Pre-operative pulmonary assessment and risk factors for post-operative pulmonary complications in elective abdominal surgery in Nigeria.

作者信息

Ufoaroh Chinyelu Uchenna, Ele Prince Udegbunam, Anyabolu Arthur Ebelenna, Enemuo Emeka Hyacinth, Emegoakor Chiemelu Dickson, Okoli Chinedu Christian, Umeh Eric Okechukwu, Anyabolu Ernest Ndukaife

机构信息

Chukwuemeka Odumegwu Ojukwu University Teaching Hospital, Medicine.

Nnamdi Azikiwe University Teaching Hospital, Nnewi, Medicine.

出版信息

Afr Health Sci. 2019 Mar;19(1):1745-1756. doi: 10.4314/ahs.v19i1.51.

Abstract

BACKGROUND AND OBJECTIVES

Post-operative pulmonary complications (PPCs) are recurring causes of rising morbidity and mortality in surgeries. This study sought to evaluate pre-operative risk factors for PPCs in abdominal surgerypatients in Nigeria.

METHODOLOGY

This was a prospective study in patients booked for surgery in 2014. Biodata, medical his tory, pre-operative respiratory and cardiovascular examination findings, body mass index, serum albumin, serum urea, ventilatory function, chest x-rays and oxygen saturation were obtained. The association between pre-operative variables and PPCs was determined.

RESULTS

The pre-operative spirometry was predominantly restrictive (62%). Overall, the prevalence of PPCs was 52%. This included non-productive cough (14%), isolated productive cough (10%), productive cough with abnormal chest finding (16%), pneumonia (8%), pleural effusion (5%), ARDS (2%). Percentage predicted FEV1 and FVC were lower in participants with PPCs. (p= 0.03 and p=0.01respectively). Pre-operative cough, shortness of breath and consolidation were associated with PPCs (p< 0.05).
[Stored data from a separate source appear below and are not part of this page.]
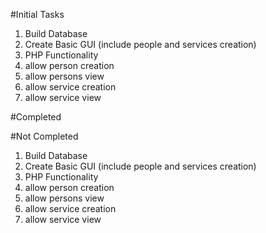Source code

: #Initial Tasks
1. Build Database
2. Create Basic GUI (include people and services creation)
3. PHP Functionality
  1. allow person creation
  2. allow persons view
  3. allow service creation
  4. allow service view

#Completed 



#Not Completed
1. Build Database
2. Create Basic GUI (include people and services creation)
3. PHP Functionality
  1. allow person creation
  2. allow persons view
  3. allow service creation
  4. allow service view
Post-operative respiratory rate and pulse rate in participants with PPCs were higher than the values in those without PPCs (p=0.03 and p=0.05).

CONCLUSION

The prevalence of PPCs was high in this study. Pre-operative cough, shortness of breath, consolidation, abnormally low percentage predicted FEV1 and FVC were associated with PPCs.

摘要

背景与目的

术后肺部并发症(PPCs)是手术中发病率和死亡率不断上升的反复出现的原因。本研究旨在评估尼日利亚腹部手术患者发生PPCs的术前危险因素。

方法

这是一项针对2014年预定手术患者的前瞻性研究。收集了患者的生物数据、病史、术前呼吸和心血管检查结果、体重指数、血清白蛋白、血清尿素、通气功能、胸部X光片和血氧饱和度。确定术前变量与PPCs之间的关联。

结果

术前肺活量测定主要为限制性通气(62%)。总体而言,PPCs的患病率为52%。这包括干咳(14%)、单纯咳痰(10%)、有胸部异常表现的咳痰(16%)、肺炎(8%)、胸腔积液(5%)、急性呼吸窘迫综合征(2%)。发生PPCs的参与者预测的第一秒用力呼气容积(FEV1)和用力肺活量(FVC)百分比更低(分别为p=0.03和p=0.01)。术前咳嗽、呼吸急促和实变与PPCs相关(p<0.05)。发生PPCs的参与者术后呼吸频率和脉搏率高于未发生PPCs的参与者(p=0.03和p=0.05)。

结论

本研究中PPCs的患病率较高。术前咳嗽、呼吸急促、实变、预测的FEV1和FVC百分比异常低与PPCs相关。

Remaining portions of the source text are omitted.